- Task instructions
Starting with the first line below, extract each line through the one that contains "Latency\(Primary Write\) +", inclusive, excluding pictures.

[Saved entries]
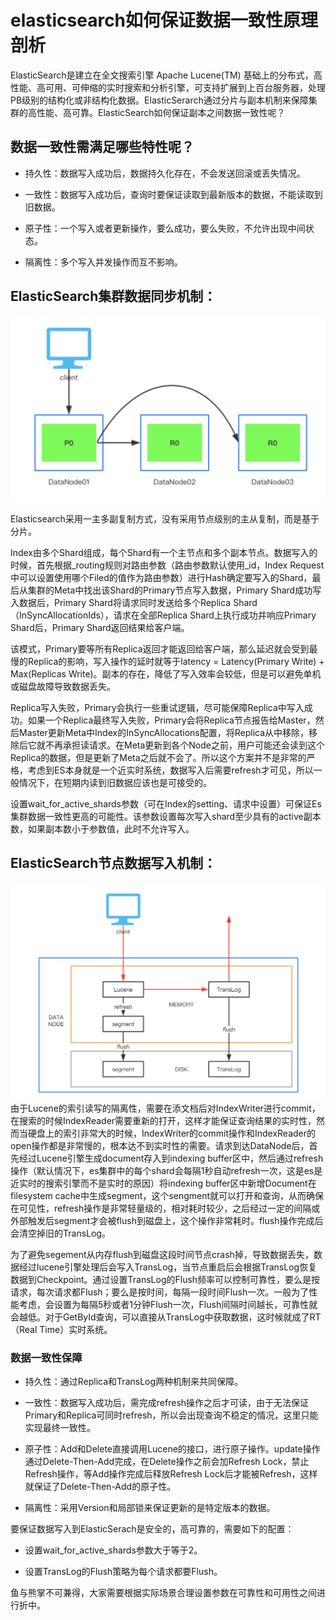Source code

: # elasticsearch如何保证数据一致性原理剖析

ElasticSearch是建立在全文搜索引擎 Apache Lucene\(TM\) 基础上的分布式，高性能、高可用、可伸缩的实时搜索和分析引擎，可支持扩展到上百台服务器，处理PB级别的结构化或非结构化数据。ElasticSerarch通过分片与副本机制来保障集群的高性能、高可靠。ElasticSearch如何保证副本之间数据一致性呢？

## 数据一致性需满足哪些特性呢？

* 持久性：数据写入成功后，数据持久化存在，不会发送回滚或丢失情况。

* 一致性：数据写入成功后，查询时要保证读取到最新版本的数据，不能读取到旧数据。

* 原子性：一个写入或者更新操作，要么成功，要么失败，不允许出现中间状态。

* 隔离性：多个写入并发操作而互不影响。

## ElasticSearch集群数据同步机制：

![](/assets/es-1.png)

Elasticsearch采用一主多副复制方式，没有采用节点级别的主从复制，而是基于分片。

Index由多个Shard组成，每个Shard有一个主节点和多个副本节点。数据写入的时候，首先根据\_routing规则对路由参数（路由参数默认使用\_id，Index Request中可以设置使用哪个Filed的值作为路由参数）进行Hash确定要写入的Shard，最后从集群的Meta中找出该Shard的Primary节点写入数据，Primary Shard成功写入数据后，Primary Shard将请求同时发送给多个Replica Shard（InSyncAllocationIds），请求在全部Replica Shard上执行成功并响应Primary Shard后，Primary Shard返回结果给客户端。

该模式，Primary要等所有Replica返回才能返回给客户端，那么延迟就会受到最慢的Replica的影响，写入操作的延时就等于latency = Latency\(Primary Write\) + Max\(Replicas Write\)。副本的存在，降低了写入效率会较低，但是可以避免单机或磁盘故障导致数据丢失。

Replica写入失败，Primary会执行一些重试逻辑，尽可能保障Replica中写入成功。如果一个Replica最终写入失败，Primary会将Replica节点报告给Master，然后Master更新Meta中Index的InSyncAllocations配置，将Replica从中移除，移除后它就不再承担读请求。在Meta更新到各个Node之前，用户可能还会读到这个Replica的数据，但是更新了Meta之后就不会了。所以这个方案并不是非常的严格，考虑到ES本身就是一个近实时系统，数据写入后需要refresh才可见，所以一般情况下，在短期内读到旧数据应该也是可接受的。

设置wait\_for\_active\_shards参数（可在Index的setting、请求中设置）可保证Es集群数据一致性更高的可能性。该参数设置每次写入shard至少具有的active副本数，如果副本数小于参数值，此时不允许写入。

## ElasticSearch节点数据写入机制：

![](/assets/es-2.png)由于Lucene的索引读写的隔离性，需要在添文档后对IndexWriter进行commit，在搜索的时候IndexReader需要重新的打开，这样才能保证查询结果的实时性，然而当硬盘上的索引非常大的时候，IndexWriter的commit操作和IndexReader的open操作都是非常慢的，根本达不到实时性的需要。请求到达DataNode后，首先经过Lucene引擎生成document存入到indexing buffer区中，然后通过refresh操作（默认情况下，es集群中的每个shard会每隔1秒自动refresh一次，这是es是近实时的搜索引擎而不是实时的原因）将indexing buffer区中新增Document在filesystem cache中生成segment，这个sengment就可以打开和查询，从而确保在可见性，refresh操作是非常轻量级的，相对耗时较少，之后经过一定的间隔或外部触发后segment才会被flush到磁盘上，这个操作非常耗时。flush操作完成后会清空掉旧的TransLog。

为了避免segement从内存flush到磁盘这段时间节点crash掉，导致数据丢失，数据经过lucene引擎处理后会写入TransLog，当节点重启后会根据TransLog恢复数据到Checkpoint。通过设置TransLog的Flush频率可以控制可靠性，要么是按请求，每次请求都Flush；要么是按时间，每隔一段时间Flush一次。一般为了性能考虑，会设置为每隔5秒或者1分钟Flush一次，Flush间隔时间越长，可靠性就会越低。对于GetById查询，可以直接从TransLog中获取数据，这时候就成了RT（Real Time）实时系统。

### **数据一致性保障**

* 持久性：通过Replica和TransLog两种机制来共同保障。

* 一致性：数据写入成功后，需完成refresh操作之后才可读，由于无法保证Primary和Replica可同时refresh，所以会出现查询不稳定的情况，这里只能实现最终一致性。

* 原子性：Add和Delete直接调用Lucene的接口，进行原子操作。update操作通过Delete-Then-Add完成，在Delete操作之前会加Refresh Lock，禁止Refresh操作，等Add操作完成后释放Refresh Lock后才能被Refresh，这样就保证了Delete-Then-Add的原子性。

* 隔离性：采用Version和局部锁来保证更新的是特定版本的数据。

要保证数据写入到ElasticSerach是安全的，高可靠的，需要如下的配置：

* 设置wait\_for\_active\_shards参数大于等于2。

* 设置TransLog的Flush策略为每个请求都要Flush。

鱼与熊掌不可兼得，大家需要根据实际场景合理设置参数在可靠性和可用性之间进行折中。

- Exercise response
Source code

: # elasticsearch如何保证数据一致性原理剖析

ElasticSearch是建立在全文搜索引擎 Apache Lucene\(TM\) 基础上的分布式，高性能、高可用、可伸缩的实时搜索和分析引擎，可支持扩展到上百台服务器，处理PB级别的结构化或非结构化数据。ElasticSerarch通过分片与副本机制来保障集群的高性能、高可靠。ElasticSearch如何保证副本之间数据一致性呢？

## 数据一致性需满足哪些特性呢？

* 持久性：数据写入成功后，数据持久化存在，不会发送回滚或丢失情况。

* 一致性：数据写入成功后，查询时要保证读取到最新版本的数据，不能读取到旧数据。

* 原子性：一个写入或者更新操作，要么成功，要么失败，不允许出现中间状态。

* 隔离性：多个写入并发操作而互不影响。

## ElasticSearch集群数据同步机制：

![](/assets/es-1.png)

Elasticsearch采用一主多副复制方式，没有采用节点级别的主从复制，而是基于分片。

Index由多个Shard组成，每个Shard有一个主节点和多个副本节点。数据写入的时候，首先根据\_routing规则对路由参数（路由参数默认使用\_id，Index Request中可以设置使用哪个Filed的值作为路由参数）进行Hash确定要写入的Shard，最后从集群的Meta中找出该Shard的Primary节点写入数据，Primary Shard成功写入数据后，Primary Shard将请求同时发送给多个Replica Shard（InSyncAllocationIds），请求在全部Replica Shard上执行成功并响应Primary Shard后，Primary Shard返回结果给客户端。

该模式，Primary要等所有Replica返回才能返回给客户端，那么延迟就会受到最慢的Replica的影响，写入操作的延时就等于latency = Latency\(Primary Write\) + Max\(Replicas Write\)。副本的存在，降低了写入效率会较低，但是可以避免单机或磁盘故障导致数据丢失。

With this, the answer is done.